Cornell or Wellesley

Anonymous
I really think the hetero dating culture is toxic in womens colleges. The neighboring schools all have women there who the men view as friends and colleagues and peers, as well as potential dating partners. When they meet someone from W, they see you as a slight intellectual/prestige inferior (just slightly, w is very prestigious, please dont yell at me) and as a potential dating partner, not as much a peer, colleague, dorm friend etc. Its so much better to meet someone as a fellow student. It also feels odd to show up at parties and try to befriend the women at local colleges, it just doesn't work. When you show up at a party, you are creating a zero sum game for the resident women: you bring your lonely female friends, and no male friends with you? no thanks get outa here, is the vibe from the resident women, and I get it.
Anonymous
I am going to push back on OP’s assumption that research opportunities are better at an R1. My DD went to a SLAC and had really great research opportunities because there was less competition to get them. She was on publications as a undergrad. Now she is a PhD student at an R1. Their lab is entirely staffed by grad students. There are no undergrad opportunities there. Her colleagues that went to R1s have less research experience than she does. Sure an R1 has more sophisticated research, but your undergrad may never get the opportunity to be part of it. I think at any school, it is important to ask what the opportunities are for undergrads and if the particular lab you are interested in has undergrads working there.
Anonymous
My DD is also choosing between Wellesley and a different Ivy. We were so impressed when visiting W last week. The UROP (research) opps between Wellesley and MIT are amazing and sounds like they are often used. Cross registration was amazing. But it does mean the student has to have initiative to take advantage.

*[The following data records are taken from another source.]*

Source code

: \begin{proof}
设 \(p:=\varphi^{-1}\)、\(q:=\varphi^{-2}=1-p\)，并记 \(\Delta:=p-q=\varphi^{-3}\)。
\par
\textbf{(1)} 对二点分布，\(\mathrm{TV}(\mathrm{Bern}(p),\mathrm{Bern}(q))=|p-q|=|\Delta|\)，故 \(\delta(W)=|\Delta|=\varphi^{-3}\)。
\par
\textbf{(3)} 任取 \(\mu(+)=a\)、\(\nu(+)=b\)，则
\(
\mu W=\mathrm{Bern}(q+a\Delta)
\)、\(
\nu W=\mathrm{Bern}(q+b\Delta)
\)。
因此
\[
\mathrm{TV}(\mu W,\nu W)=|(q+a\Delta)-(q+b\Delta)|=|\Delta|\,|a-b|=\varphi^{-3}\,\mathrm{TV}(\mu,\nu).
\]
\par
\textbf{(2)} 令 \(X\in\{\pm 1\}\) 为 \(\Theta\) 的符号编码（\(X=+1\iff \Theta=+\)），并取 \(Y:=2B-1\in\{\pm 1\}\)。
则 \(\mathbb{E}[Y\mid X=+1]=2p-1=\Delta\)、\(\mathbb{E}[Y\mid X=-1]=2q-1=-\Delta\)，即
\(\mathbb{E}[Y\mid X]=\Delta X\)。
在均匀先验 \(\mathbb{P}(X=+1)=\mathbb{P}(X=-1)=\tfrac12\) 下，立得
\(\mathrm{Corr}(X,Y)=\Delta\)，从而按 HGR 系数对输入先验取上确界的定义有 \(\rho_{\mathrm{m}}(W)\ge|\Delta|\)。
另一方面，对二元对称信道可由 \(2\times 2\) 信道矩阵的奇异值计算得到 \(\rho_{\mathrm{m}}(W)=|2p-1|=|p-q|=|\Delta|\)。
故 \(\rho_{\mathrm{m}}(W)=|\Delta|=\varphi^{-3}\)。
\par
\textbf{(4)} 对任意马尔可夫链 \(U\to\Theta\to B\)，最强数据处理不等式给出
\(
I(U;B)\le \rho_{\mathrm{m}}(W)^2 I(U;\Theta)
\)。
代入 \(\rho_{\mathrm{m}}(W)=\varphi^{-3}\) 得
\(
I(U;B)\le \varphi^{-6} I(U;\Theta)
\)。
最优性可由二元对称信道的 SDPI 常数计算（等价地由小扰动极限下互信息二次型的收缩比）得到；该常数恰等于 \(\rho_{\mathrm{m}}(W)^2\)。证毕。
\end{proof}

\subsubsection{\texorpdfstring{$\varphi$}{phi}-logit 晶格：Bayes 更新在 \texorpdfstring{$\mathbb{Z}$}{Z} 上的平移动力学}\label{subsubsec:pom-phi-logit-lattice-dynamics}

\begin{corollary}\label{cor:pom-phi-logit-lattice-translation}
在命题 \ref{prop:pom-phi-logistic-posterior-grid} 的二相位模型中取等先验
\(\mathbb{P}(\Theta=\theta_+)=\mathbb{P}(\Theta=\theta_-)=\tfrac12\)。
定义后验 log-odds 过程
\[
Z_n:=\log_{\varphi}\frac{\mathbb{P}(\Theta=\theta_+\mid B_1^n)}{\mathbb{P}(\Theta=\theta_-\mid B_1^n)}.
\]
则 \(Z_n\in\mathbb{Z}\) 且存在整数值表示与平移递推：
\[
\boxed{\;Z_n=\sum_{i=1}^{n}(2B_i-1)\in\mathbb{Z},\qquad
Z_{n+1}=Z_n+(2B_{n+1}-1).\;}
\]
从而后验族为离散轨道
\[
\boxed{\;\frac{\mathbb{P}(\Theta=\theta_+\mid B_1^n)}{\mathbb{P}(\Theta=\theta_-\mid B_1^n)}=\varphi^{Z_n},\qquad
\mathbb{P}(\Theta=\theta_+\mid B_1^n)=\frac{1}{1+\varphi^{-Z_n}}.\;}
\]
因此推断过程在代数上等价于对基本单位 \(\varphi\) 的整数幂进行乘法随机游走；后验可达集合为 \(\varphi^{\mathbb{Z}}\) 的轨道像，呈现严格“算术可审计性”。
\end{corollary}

My DD made the comment that it seems that W has the benefits of a sorority without having a Greek culture (she's not interested in rush-parties, etc, but very interested in the community and service orientedness of Greek culture). But if your DD wants to participate in Greek life, Cornell might be better. She also liked that it was near a city.

As a parent, I've been very impressed by how impressive the student tour guides, panelists have been.

I think it depends on the major or area of study for your student. Congrats--both great options!
Anonymous
Anonymous wrote:
Anonymous wrote:Think very carefully about womens's college.


?


Anonymous
Wellesley also has the babson/olin consortium to give access to business and engineering courses. Lots of opportunities for a small school. And Olin/Babson are very close by.
Anonymous
This is my last time posting as I’m a recent Wellesley grad so I’m one of the only people who can actually testify to the school.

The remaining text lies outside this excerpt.